Соломон Волков: Таковой является книга “Artists in exile”, которая вышла в 2009 году в мягкой обложке. Автором ее является американский музыковед Джозеф Хоровиц, и в этой книге говорится о той выдающейся роли, которую сыграли в становлении новой американской культуры эмигранты из Германии, в первую очередь, и России - вот из этих двух стран.
Александр Генис: Вы знаете, меня всегда чрезвычайно интересовала эта тема, особенно в применении к литературе. Когда я приехал в Америку, первой книжкой, которую я купил в этой стране, оказалась книжка американского литературоведа под названием “Каменная скрипка”, и она рассказывала о судьбе немецкой литературной эмиграции. Естественно, я прикидывал на себя, поэтому я ее прочел с огромным интересом. Так вот, если сравнить две эти великие эмиграции - немецкую, немецкоязычную и русскоязычную в Америке - кто победит?
Соломон Волков: Если судить по обложке вот этой книги “Художники в изгнании”, то со счетом 2:1 побеждает русская эмиграция, потому что на ней воспроизведены три человека, и из них двое русских – Баланчин и Стравинский, а Германию представляет Марлен Дитрих.
Александр Генис: То есть, в музыке, вы считаете, наше влияние больше?
Соломон Волков: Вероятно, да, хотя это вопрос вкуса. Вот, скажем, сам Джо Хоровиц предпочитает немецкую музыкальную традицию. Когда он сравнивает, скажем, пианиста, который приехал сюда из Германии - Рудольфа Серкина, который оказал огромное влияние, с Горовецом, он предпочитает Серкина. Для него эта традиция - сдержанная, углубленная, с почтением к автору, без вольностей, без попыток романтизации музыкального материала - представляется более благородной, более существенной, более плодотворной.
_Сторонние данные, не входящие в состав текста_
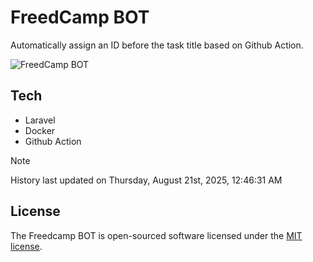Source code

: # FreedCamp BOT

Automatically assign an ID before the task title based on Github Action.

![FreedCamp BOT](https://repository-images.githubusercontent.com/737932867/7d34798b-2680-471c-b089-a78a718d3d6a)

## Tech

- Laravel
- Docker
- Github Action

> [!NOTE]  
> History last updated on Thursday, August 21st, 2025, 12:46:31 AM

## License

The Freedcamp BOT is open-sourced software licensed under the [MIT license](https://opensource.org/licenses/MIT).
И вы знаете, я с ним долгое время не соглашался, а вот сейчас я, пожалуй, знаете, как в финале фильма Стенли Крэмера, когда его герой взвешивает две книги, в одной руке - Дарвин, в другой - Библия, и они как-то уравновешивают друг друга. Для меня сейчас эти две традиции, каждая по своему, важны и интересны, хотя, казалось бы, кончено, мне русская традиция должна была бы быть ближе, но я не могу сказать, что я в данный момент, как было еще лет десять тому назад, предпочитаю яркую, романтическую, интерпретационную манеру вот такой сдержанной классицистской модели. А в литературе, как вы сами знаете, два немецких титана - Томас Манн и Бертольд Брехт - более чем уравновешиваются Набоковым, Бродским….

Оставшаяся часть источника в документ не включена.